Eye For Film >> Movies >> Star Wars: Episode 1 - The Phantom Menace (1999) Film Review
Star Wars: Episode 1 - The Phantom Menace
Reviewed by: Angus Wolfe Murray
As a sci-fi action picture, The George Lucas Travelling Show is littered with weird and wondrous creatures. They don't advance the story, which is incomprehensible, but give the backroom boys at Industrial Light & Magic a chance to experiment.
This being Episode 1, it concerns The Boy Who Will Be Vader, otherwise known as Anakin Skywalker (Jake Lloyd), who lives as a slave with his mum on a desert star. The local galactic capitalist federation is besieging the planet Naboo. Jedi lord, Qui-Gon Jinn (Liam Neeson) is sent, with his apprentice, Obi-Wan Kenobi (Ewan McGregor), to sort things out. What they don't know is that The Neimodians, the federation's attack force, are being controlled by a hologram who wants to ethnically cleanse the place. Qui-Gon tells the Queen of Naboo (Natalie Portman) to leave before robot stick soldiers reduce her to dust. They escape in a sleek space craft, only to land on the desert star for repairs.
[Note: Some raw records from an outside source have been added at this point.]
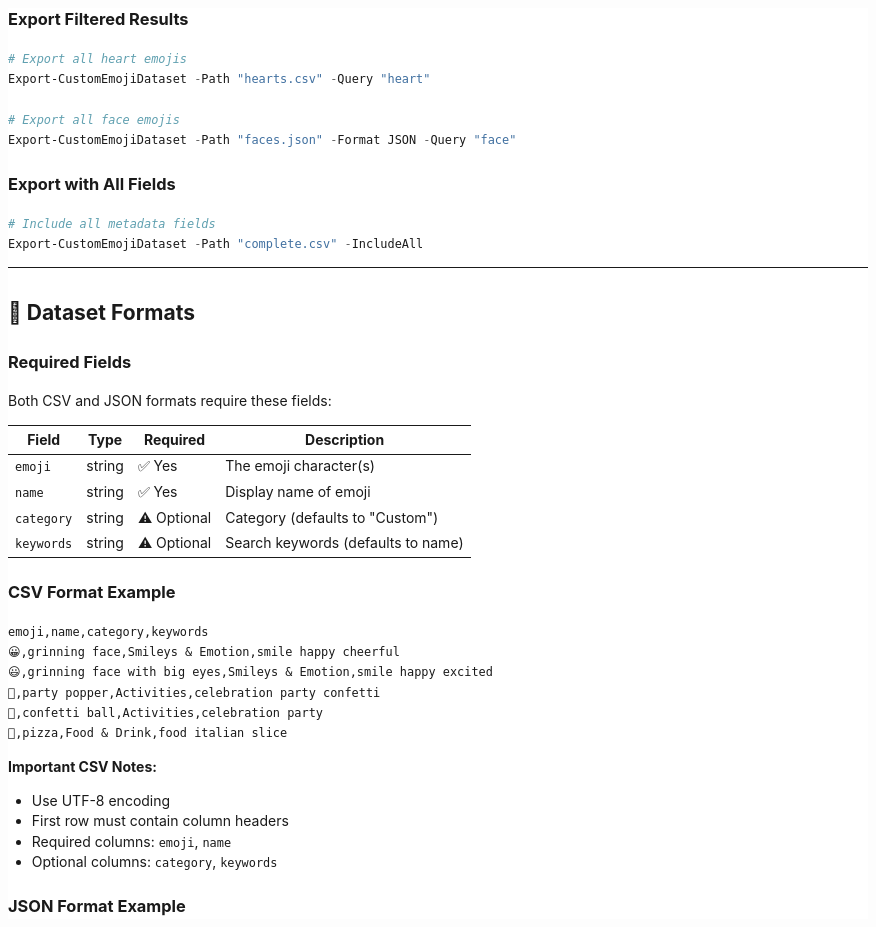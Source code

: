### Export Filtered Results

```powershell
# Export all heart emojis
Export-CustomEmojiDataset -Path "hearts.csv" -Query "heart"

# Export all face emojis
Export-CustomEmojiDataset -Path "faces.json" -Format JSON -Query "face"
```

### Export with All Fields

```powershell
# Include all metadata fields
Export-CustomEmojiDataset -Path "complete.csv" -IncludeAll
```

---

## 📐 Dataset Formats

### Required Fields

Both CSV and JSON formats require these fields:

| Field | Type | Required | Description |
|-------|------|----------|-------------|
| `emoji` | string | ✅ Yes | The emoji character(s) |
| `name` | string | ✅ Yes | Display name of emoji |
| `category` | string | ⚠️ Optional | Category (defaults to "Custom") |
| `keywords` | string | ⚠️ Optional | Search keywords (defaults to name) |

### CSV Format Example

```csv
emoji,name,category,keywords
😀,grinning face,Smileys & Emotion,smile happy cheerful
😃,grinning face with big eyes,Smileys & Emotion,smile happy excited
🎉,party popper,Activities,celebration party confetti
🎊,confetti ball,Activities,celebration party
🍕,pizza,Food & Drink,food italian slice
```

**Important CSV Notes:**
- Use UTF-8 encoding
- First row must contain column headers
- Required columns: `emoji`, `name`
- Optional columns: `category`, `keywords`

### JSON Format Example
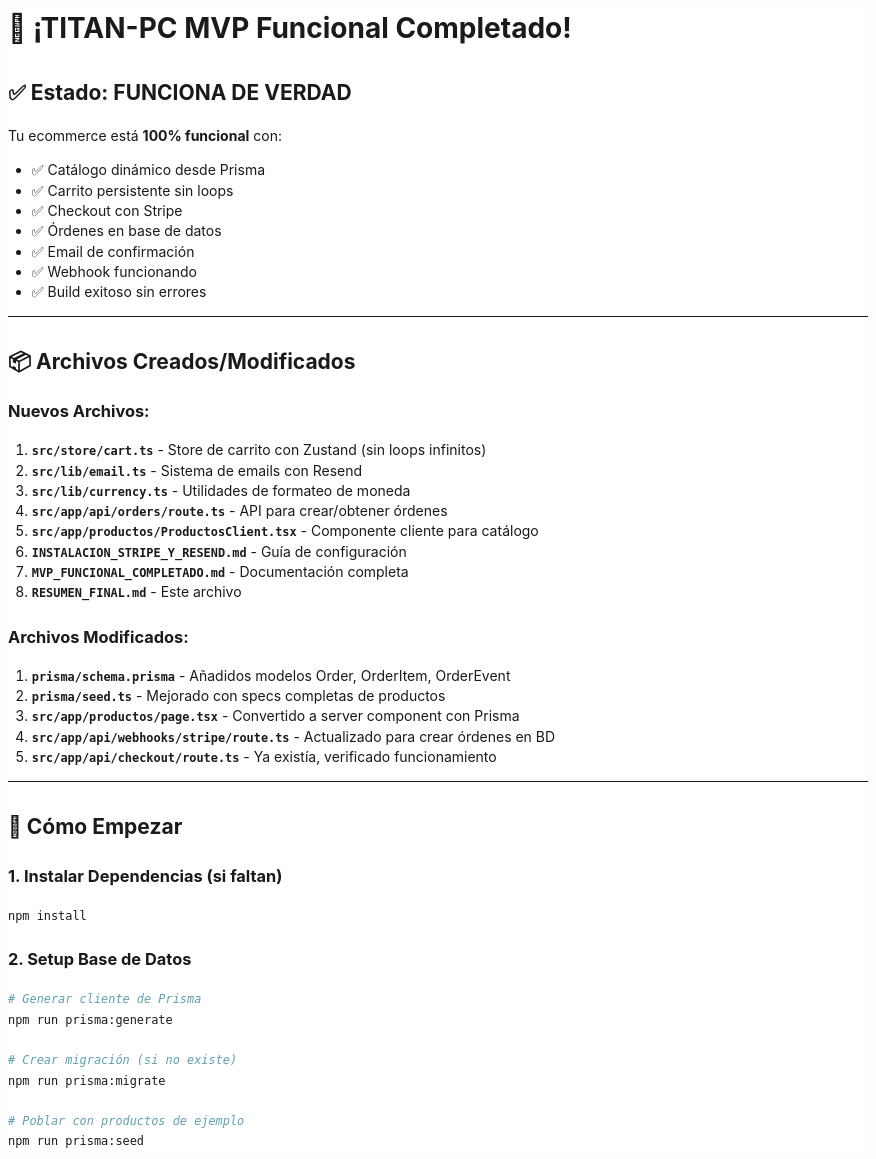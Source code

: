 # 🎉 ¡TITAN-PC MVP Funcional Completado!

## ✅ Estado: FUNCIONA DE VERDAD

Tu ecommerce está **100% funcional** con:
- ✅ Catálogo dinámico desde Prisma
- ✅ Carrito persistente sin loops
- ✅ Checkout con Stripe
- ✅ Órdenes en base de datos
- ✅ Email de confirmación
- ✅ Webhook funcionando
- ✅ Build exitoso sin errores

---

## 📦 Archivos Creados/Modificados

### Nuevos Archivos:
1. **`src/store/cart.ts`** - Store de carrito con Zustand (sin loops infinitos)
2. **`src/lib/email.ts`** - Sistema de emails con Resend
3. **`src/lib/currency.ts`** - Utilidades de formateo de moneda
4. **`src/app/api/orders/route.ts`** - API para crear/obtener órdenes
5. **`src/app/productos/ProductosClient.tsx`** - Componente cliente para catálogo
6. **`INSTALACION_STRIPE_Y_RESEND.md`** - Guía de configuración
7. **`MVP_FUNCIONAL_COMPLETADO.md`** - Documentación completa
8. **`RESUMEN_FINAL.md`** - Este archivo

### Archivos Modificados:
1. **`prisma/schema.prisma`** - Añadidos modelos Order, OrderItem, OrderEvent
2. **`prisma/seed.ts`** - Mejorado con specs completas de productos
3. **`src/app/productos/page.tsx`** - Convertido a server component con Prisma
4. **`src/app/api/webhooks/stripe/route.ts`** - Actualizado para crear órdenes en BD
5. **`src/app/api/checkout/route.ts`** - Ya existía, verificado funcionamiento

---

## 🚀 Cómo Empezar

### 1. Instalar Dependencias (si faltan)
```bash
npm install
```

### 2. Setup Base de Datos
```bash
# Generar cliente de Prisma
npm run prisma:generate

# Crear migración (si no existe)
npm run prisma:migrate

# Poblar con productos de ejemplo
npm run prisma:seed
```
Anakin is a self-possessed American kid, who likes racing go-karty machines. He has C-3PO in his bedroom, workable but unfinished. R2-D2 is part of Qui-Gon's party. The pair meet and obviously a mechanical friendship is about to be formed (double sigh!). Meanwhile, the plot has stuck in sand. The Queen decides to go home. The Jedis, The Boy, R2-D2 and a handful of loyal bit players accompany her. What follows is war and a hand-to-hand light sabre duel between The Hologram's hitman and the Samurai priests.
Live thesps have little to do, except look surprised, since they are working with empty space half the time, to be filled later with ILM's cast of thousands, including comic relief, Jar Jar Binks - an odd-looking man/woman, with an animal's head, Barbra Streisand lips, spaniel ears and voice like a strangled bat.
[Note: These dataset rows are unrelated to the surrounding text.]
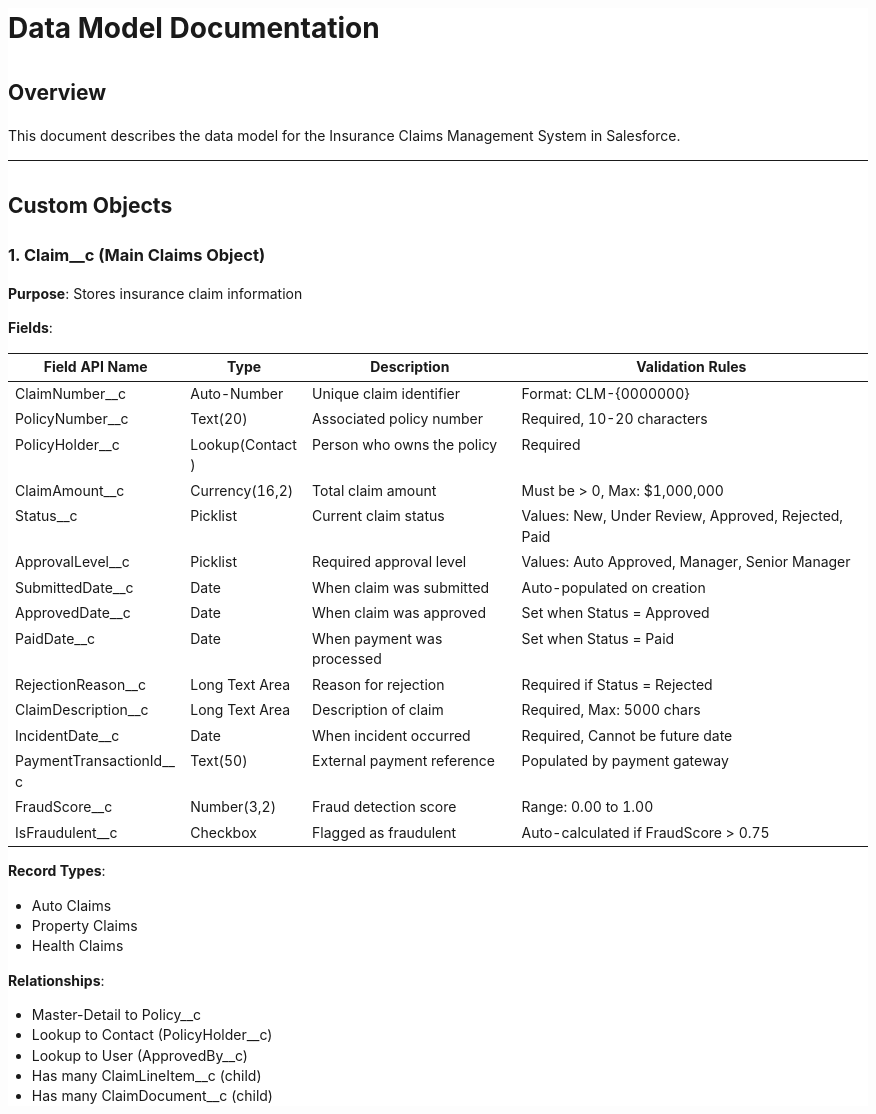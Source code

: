 # Data Model Documentation

## Overview
This document describes the data model for the Insurance Claims Management System in Salesforce.

---

## Custom Objects

### 1. Claim__c (Main Claims Object)

**Purpose**: Stores insurance claim information

**Fields**:

| Field API Name | Type | Description | Validation Rules |
|---------------|------|-------------|------------------|
| ClaimNumber__c | Auto-Number | Unique claim identifier | Format: CLM-{0000000} |
| PolicyNumber__c | Text(20) | Associated policy number | Required, 10-20 characters |
| PolicyHolder__c | Lookup(Contact) | Person who owns the policy | Required |
| ClaimAmount__c | Currency(16,2) | Total claim amount | Must be > 0, Max: $1,000,000 |
| Status__c | Picklist | Current claim status | Values: New, Under Review, Approved, Rejected, Paid |
| ApprovalLevel__c | Picklist | Required approval level | Values: Auto Approved, Manager, Senior Manager |
| SubmittedDate__c | Date | When claim was submitted | Auto-populated on creation |
| ApprovedDate__c | Date | When claim was approved | Set when Status = Approved |
| PaidDate__c | Date | When payment was processed | Set when Status = Paid |
| RejectionReason__c | Long Text Area | Reason for rejection | Required if Status = Rejected |
| ClaimDescription__c | Long Text Area | Description of claim | Required, Max: 5000 chars |
| IncidentDate__c | Date | When incident occurred | Required, Cannot be future date |
| PaymentTransactionId__c | Text(50) | External payment reference | Populated by payment gateway |
| FraudScore__c | Number(3,2) | Fraud detection score | Range: 0.00 to 1.00 |
| IsFraudulent__c | Checkbox | Flagged as fraudulent | Auto-calculated if FraudScore > 0.75 |

**Record Types**:
- Auto Claims
- Property Claims
- Health Claims

**Relationships**:
- Master-Detail to Policy__c
- Lookup to Contact (PolicyHolder__c)
- Lookup to User (ApprovedBy__c)
- Has many ClaimLineItem__c (child)
- Has many ClaimDocument__c (child)
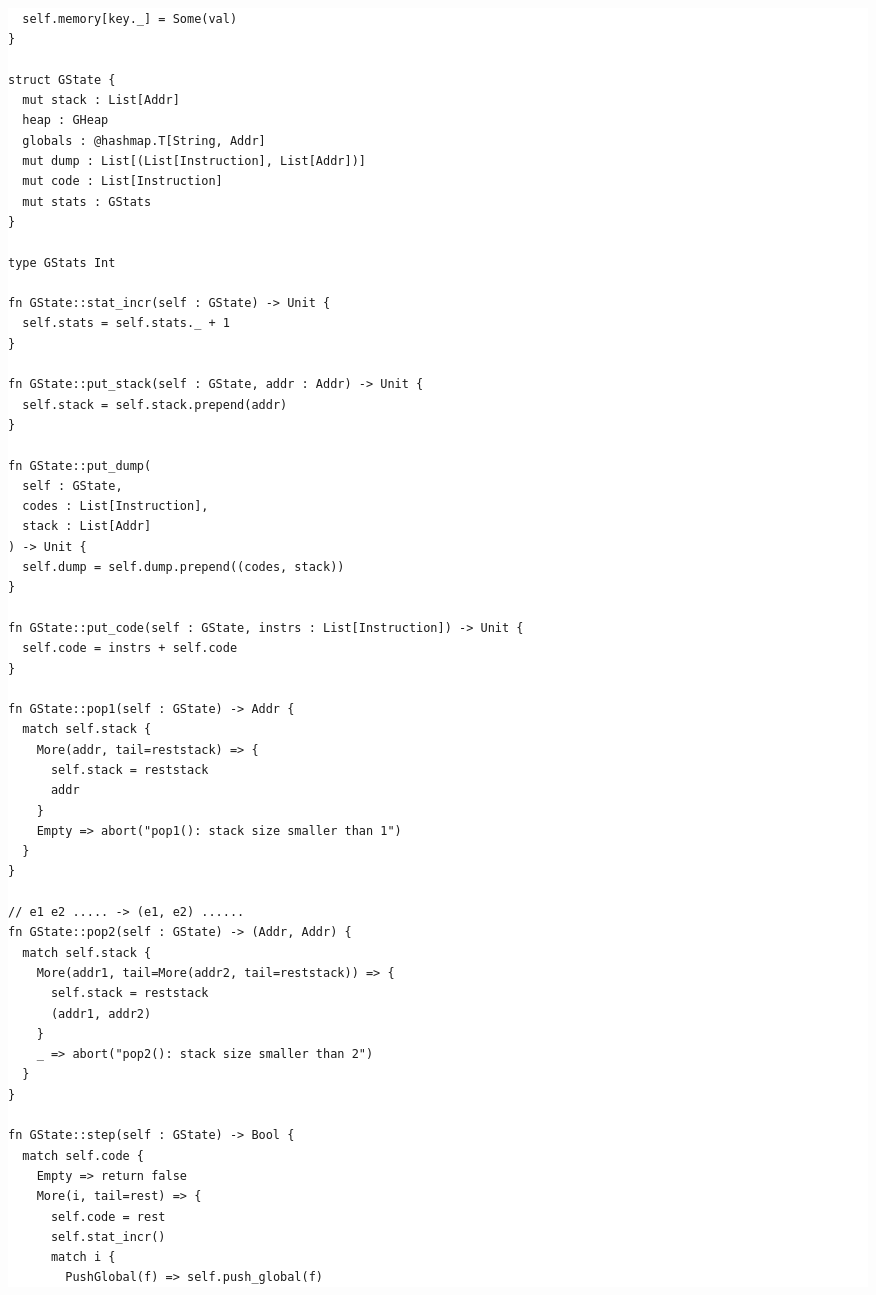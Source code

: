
 ```moonbit
  self.memory[key._] = Some(val)
}

struct GState {
  mut stack : List[Addr]
  heap : GHeap
  globals : @hashmap.T[String, Addr]
  mut dump : List[(List[Instruction], List[Addr])]
  mut code : List[Instruction]
  mut stats : GStats
}

type GStats Int

fn GState::stat_incr(self : GState) -> Unit {
  self.stats = self.stats._ + 1
}

fn GState::put_stack(self : GState, addr : Addr) -> Unit {
  self.stack = self.stack.prepend(addr)
}

fn GState::put_dump(
  self : GState,
  codes : List[Instruction],
  stack : List[Addr]
) -> Unit {
  self.dump = self.dump.prepend((codes, stack))
}

fn GState::put_code(self : GState, instrs : List[Instruction]) -> Unit {
  self.code = instrs + self.code
}

fn GState::pop1(self : GState) -> Addr {
  match self.stack {
    More(addr, tail=reststack) => {
      self.stack = reststack
      addr
    }
    Empty => abort("pop1(): stack size smaller than 1")
  }
}

// e1 e2 ..... -> (e1, e2) ......
fn GState::pop2(self : GState) -> (Addr, Addr) {
  match self.stack {
    More(addr1, tail=More(addr2, tail=reststack)) => {
      self.stack = reststack
      (addr1, addr2)
    }
    _ => abort("pop2(): stack size smaller than 2")
  }
}

fn GState::step(self : GState) -> Bool {
  match self.code {
    Empty => return false
    More(i, tail=rest) => {
      self.code = rest
      self.stat_incr()
      match i {
        PushGlobal(f) => self.push_global(f)
```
Neeson has the authority to hold it together. He plays straight, without a hint of parody, which leaves McGregor in limbo. He follows at a respectable distance, saying "Yes, master", in a posh English accent. When he does act, he imitates the scenery. Lloyd is allowed to play in a studio full of big toys. He's fearless in that All American cute kid kind of way. He doesn't know yet, but when Anakin grows up he'll be Darth Vader. At the moment he is thoughtful and kind to his mother, gutsy and competitive and not scared when flying a space fighter on his own. He does alright. Takes your mind off Jar Jar, if nothing else.
As a sci-fi action picture, The Phantom Menace enjoys creating weird animals and half-baked civilisations, while the plot dies somewhere in the desert. Also, the dialogue is carved in marble, as if the power of speech never progressed beyond Ronald Reagan and the art of the autocue. This is not simply a sci-fi action picture, of course. It is The Beginning Of The Story: and one that reputedly took $115 million to make. Those who worship at the Temple of Star, fear not. Return Of The Jedi looks like bad children's TV, by comparison. Others will mourn the absence of Han Solo.
The effects, the weapons, the beam-me-up-Obi-Wan-Kenobi, the creatures, the Queen's dresses, the space crafts, the half minute appearance of Terence Stamp are entertaining. What it means, why it is, where it comes from need never be mentioned. In fact, better not.